# Jointer tables not coplaner. Worth the effort to fix or not?



## juicegoose (Jan 6, 2010)

About a year ago i stumbled across a gentleman that was getting out of woodworking. Got some great deals one of which was his Ridgid 6 1/8" jointer(model before the current orange one). Being new to woodworking myself I went about trying to joint some lumber and was effectivly making tapered legs. A quick call to the ole pops and he came over to show me prper technique and he too was making tapered legs. It boggled us both for quiet sometime. Eventually I took out my 50" Lee Valley aluminum straight edge and to my surprise the tables were not coplaner(and yes i moved the infeed up. My process was this, side note here but the straight edge is stated to me .003 flat over the entire length. is this flat enough to be truly used over the length of the beds?) First i began by raising my infeed table and clamping my 50" straight edge to it. i then lowered the table until it just kissed the outfeed table(couldn't slip a feeler guage under it of any thickness. This was great except for the fact that the straight edge touched the leading edge of the outfeed table but by the end of the straight edge/ outfeed table there was a gap about 1/32-1/64 of an inch. This in knew was not supposed to be happening. Long story straight i tried adjusting the gibs and the outfeed table was extremely loose in it's ways…little joke there but not really! this got it closer but still not perfectly flat to the infeed table. Hours and hours of tinkering later i got it as close i could but only after shiming the outfeed table and i still don't feel it's 100% flat.

I Guess getting to my question should i be this worried about the beds being flat? I've always heard they need to be dead flat to each other. Since I payed 100 for the jointer and put another 40 in blades should i just cut my losses sell the jointer and be done with it? Is it worth even taking to a machine shop and having them resurface the beds dead flat to each other? Is my straight edge not straight enough with the advertised .003 thousands of the length? I would really like to avoid buying another jointer but i'm kind of untrusting of this one as it sits. And not having any experience in with jointers before i'm not sure if i'm askign to much or what. So I come to you all for advice and guidance. My brain is but a sponge eager to soak in the knowledge of the ealders.


----------



## Sawkerf (Dec 31, 2009)

I don't have one, but I've heard that the Ridgid jointers are pretty good. If this were mine, I would definitely spend some time trying to dial it in. If you have the owners manual, see what it says about adjusting the tables. Otherwise, Ridgid Tech Support might be able to help you.
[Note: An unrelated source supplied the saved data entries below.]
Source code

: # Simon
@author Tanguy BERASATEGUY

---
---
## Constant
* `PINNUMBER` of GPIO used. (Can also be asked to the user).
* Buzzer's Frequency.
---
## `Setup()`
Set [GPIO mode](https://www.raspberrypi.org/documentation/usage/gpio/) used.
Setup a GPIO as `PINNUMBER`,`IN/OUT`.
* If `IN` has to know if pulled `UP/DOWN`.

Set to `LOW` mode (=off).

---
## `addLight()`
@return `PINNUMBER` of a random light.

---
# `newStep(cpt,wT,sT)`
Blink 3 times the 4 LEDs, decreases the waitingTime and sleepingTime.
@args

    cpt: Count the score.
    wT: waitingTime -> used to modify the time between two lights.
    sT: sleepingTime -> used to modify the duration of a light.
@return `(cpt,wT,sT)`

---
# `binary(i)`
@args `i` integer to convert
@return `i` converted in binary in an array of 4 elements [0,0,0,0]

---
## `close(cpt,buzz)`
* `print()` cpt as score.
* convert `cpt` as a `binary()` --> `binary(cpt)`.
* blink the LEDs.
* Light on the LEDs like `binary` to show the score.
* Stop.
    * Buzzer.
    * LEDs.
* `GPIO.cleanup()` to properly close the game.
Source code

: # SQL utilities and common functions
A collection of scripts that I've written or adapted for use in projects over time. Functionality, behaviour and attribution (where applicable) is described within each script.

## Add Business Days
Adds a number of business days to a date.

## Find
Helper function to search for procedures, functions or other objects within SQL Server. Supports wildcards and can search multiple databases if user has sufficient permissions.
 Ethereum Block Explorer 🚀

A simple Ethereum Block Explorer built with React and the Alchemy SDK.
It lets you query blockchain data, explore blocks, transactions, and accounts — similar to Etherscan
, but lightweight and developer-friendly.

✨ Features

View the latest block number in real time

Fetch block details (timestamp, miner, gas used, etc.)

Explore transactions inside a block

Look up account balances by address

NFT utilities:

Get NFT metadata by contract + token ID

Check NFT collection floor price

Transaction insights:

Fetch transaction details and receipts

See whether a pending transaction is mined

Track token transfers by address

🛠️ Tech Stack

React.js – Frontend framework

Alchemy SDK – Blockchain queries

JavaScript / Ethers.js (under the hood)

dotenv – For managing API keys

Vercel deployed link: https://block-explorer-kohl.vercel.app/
IME, jointers need more dialing in than some other tools - and feeding technique is very important.


----------



## juicegoose (Jan 6, 2010)

oh no doubt technique is key. And the jointer has ran well(mechanically speaking) My main concern was with effort involved.


----------



## beckerswoodworks (Dec 26, 2009)

Just my humble opinion but…
There is no such thing as "dead flat". A jointer just needs to cut within the tolerence of the work you're doing. When I was a cabinet maker I mostly didn't even use a jointer becasue I was mostly just glueing boards to plywood which would straighten it out. Now that I'm working on smaller pure hardwood projects and cutting dovetails my jointer is the most used machine in my shop.

In my experience the best way to check a jointer is to:

Take 2 boards as long as the jointer and 4" or wider
Join one edge on each making a couple passes more than you need to clean the edge. This will help magnify any problems with the table being out of plane or flat.
Flip one board end for end
Put the edges together. That will double the size of any problems.
If you can't detect visible gaps then the jointer is set good enough.
You may want to repeat the process on both sides of the table and again in the middle if it's a fairly wide jointer.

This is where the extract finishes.